Last night, I was dismayed. I was flipping through channels when I came across Anderson Cooper's CNN show. Last night's episode was on race and toddlers, in fact-it turned out to be a follow up on the original episode aired in May. As I was about to change the channel, Mr. Cooper posed the question, how biased are young children towards race? He then proceeded to describe a psychology experiment, first started in the1940s by two psychologists, Kenneth and Mamie Clark, in which dolls were used to determine children's attitudes and beliefs about race. In CNN's modern day version of the study, a child between the ages three and five years of age is shown a picture of a cartoon character, duplicated about five times across a page from left to right. The picture to the far left depicts the character as very light skinned, and through shades of darkening, the picture to the far right depicts the character as very dark skinned.
The experiment would begin with something like this, the examiner would ask the child a question regarding the character of the duplicated characters and the child would point the the corresponding shade of character.
"Which one is the dumb child?" White child points to the darkest skinned character, black child points to the darkest character, in response to the same question." Get it? It is important to note that every child during the experiment was alone with the interviewer. Needless to say, all children regardless of their skin color showed favorable bias towards the lightest skinned cartoon character and unfavorable bias towards the darkest skinned cartoon character.
Watching Anderson Cooper's show last night reminded me about a talk given by the novelist, Chimamanda Adichie, about the dangers of the single story. Ms. Adichie like myself was raised in Nigeria, and like myself grew up reading children's books by European authors. In her talk, Ms. Adichie jokes about being so inspired by the books she read, that she too began writing at an early age, about engaging in cultural activities she had never engaged in, such as playing in the snow. Even though she had never been outside Nigeria at the time. Ms. Adichie talks about how oblivious she was to her bias until she was introduced to children's literature written by African novelists. She talks about how stunned she was when she realized that children who looked like her could also exist in literature. According to Ms. Adichie, the danger of the single story occurs when we view a person, cultural populations or even ourselves from a one sided perspective. When others are viewed only by a "single story" we fail to take into account the complexities of human nature, in regards to the hopes, fears, talents and flaws that make up all human beings, and we objectify the person.
As sad as I felt watching Anderson Cooper's show last night, I felt hopeful. I felt hopeful for two reasons. The first reason is that I now realize my task as a parent in teaching my two young children about empathy for self and others. The second reason is that I also came across a book tittled, "I Am Me And You Are You".
The book is written by Eva Marie Cote and illustrated by Tom Myers. "I Am Me And You Are You", is a wonderful children's book to help children understand it's okay to feel good about being who they are. Whether it is in regards to physical attributes, religion and culture. I personally enjoy how the book uses animals as analogies to highlight why differences are okay and the importance of each animal being and looking the way they are. I personally will use this book with my three year old as an introduction into the conversation about self love, and empathy for self and others.

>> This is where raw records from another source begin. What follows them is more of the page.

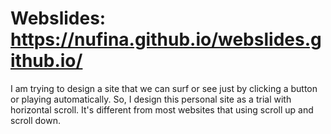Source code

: # Webslides: https://nufina.github.io/webslides.github.io/

I am trying to design a site that we can surf or see just by clicking a button or playing automatically. 
So, I design this personal site as a trial with horizontal scroll. 
It's different from most websites that using scroll up and scroll down.
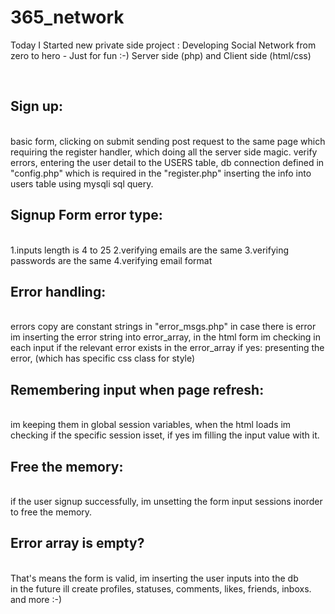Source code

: # 365_network

Today I Started new private side project :
Developing Social Network from zero to hero - Just for fun :-)
Server side (php) and Client side (html/css)

<br>
<h2>Sign up:</h2><br>
basic form,
clicking on submit sending post request to the same page
which requiring the register handler, which doing all the server side magic.
verify errors,
entering the user detail to the USERS table,
db connection defined in "config.php" which is required in the "register.php"
inserting the info into users table using mysqli sql query.
<br>

<h2>Signup Form error type:</h2><br>
1.inputs length is 4 to 25
2.verifying emails are the same
3.verifying passwords are the same
4.verifying email format
<br>

<h2>Error handling:</h2><br>
errors copy are constant strings in "error_msgs.php"
in case there is error im inserting the error string into error_array,
in the html form im checking in each input if the relevant error exists in the error_array
if yes: presenting the error, (which has specific css class for style)
<br>

<h2>Remembering input when page refresh:</h2><br>
im keeping them in global session variables, 
when the html loads im checking if the specific session isset,
if yes im filling the input value with it.
<br>

<h2>Free the memory:</h2><br>
if the user signup successfully,
im unsetting the form input sessions inorder to free the memory.
<br>

<h2>Error array is empty?</h2><br>
That's means the form is valid,
im inserting the user inputs into the db


<br>
in the future ill create profiles, statuses, comments, likes, friends, inboxs. and more :-)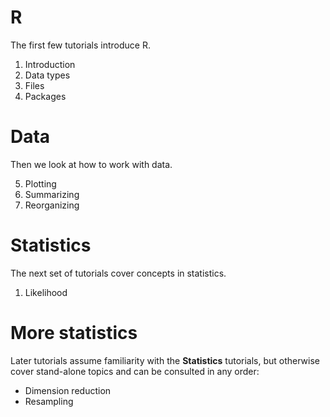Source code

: # R

The first few tutorials introduce R.

1. Introduction
2. Data types
3. Files
4. Packages

# Data

Then we look at how to work with data.

5. Plotting
6. Summarizing
7. Reorganizing

# Statistics

The next set of tutorials cover concepts in statistics.

1. Likelihood

# More statistics

Later tutorials assume familiarity with the **Statistics** tutorials, but otherwise cover stand-alone topics and can be consulted in any order:

* Dimension reduction
* Resampling
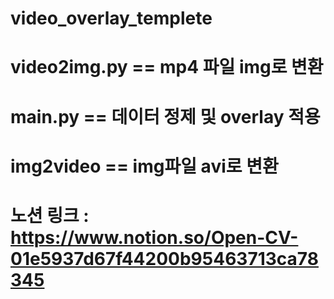 # video_overlay_templete

# video2img.py == mp4 파일 img로 변환

# main.py == 데이터 정제 및 overlay 적용

# img2video == img파일 avi로 변환

# 노션 링크 : https://www.notion.so/Open-CV-01e5937d67f44200b95463713ca78345
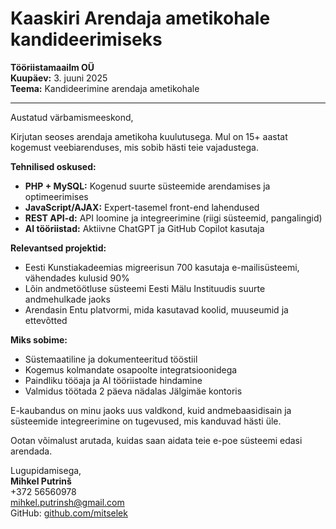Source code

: # Kaaskiri Arendaja ametikohale kandideerimiseks

**Tööriistamaailm OÜ**  
**Kuupäev:** 3. juuni 2025  
**Teema:** Kandideerimine arendaja ametikohale

---

Austatud värbamismeeskond,

Kirjutan seoses arendaja ametikoha kuulutusega. Mul on 15+ aastat kogemust veebiarenduses, mis sobib hästi teie vajadustega.

**Tehnilised oskused:**

- **PHP + MySQL:** Kogenud suurte süsteemide arendamises ja optimeerimises
- **JavaScript/AJAX:** Expert-tasemel front-end lahendused  
- **REST API-d:** API loomine ja integreerimine (riigi süsteemid, pangalingid)
- **AI tööriistad:** Aktiivne ChatGPT ja GitHub Copilot kasutaja

**Relevantsed projektid:**

- Eesti Kunstiakadeemias migreerisun 700 kasutaja e-mailisüsteemi, vähendades kulusid 90%
- Lõin andmetöötluse süsteemi Eesti Mälu Instituudis suurte andmehulkade jaoks
- Arendasin Entu platvormi, mida kasutavad koolid, muuseumid ja ettevõtted

**Miks sobime:**

- Süstemaatiline ja dokumenteeritud tööstiil
- Kogemus kolmandate osapoolte integratsioonidega  
- Paindliku tööaja ja AI tööriistade hindamine
- Valmidus töötada 2 päeva nädalas Jälgimäe kontoris

E-kaubandus on minu jaoks uus valdkond, kuid andmebaasidisain ja süsteemide integreerimine on tugevused, mis kanduvad hästi üle.

Ootan võimalust arutada, kuidas saan aidata teie e-poe süsteemi edasi arendada.

Lugupidamisega,  
**Mihkel Putrinš**  
+372 56560978  
<mihkel.putrinsh@gmail.com>  
GitHub: [github.com/mitselek](https://github.com/mitselek)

In referencing back to Anderson Cooper's show, every parent whose child participated in the study seemed stunned. In fact, the follow up was based on what the parents where doing to better educate their children. But after some thought, that's not surprising, since it does take a village to raise a child. With the powerful influence mass media yields in our lives, our collective world while bigger, is much smaller when compared to communication in decades and centuries past.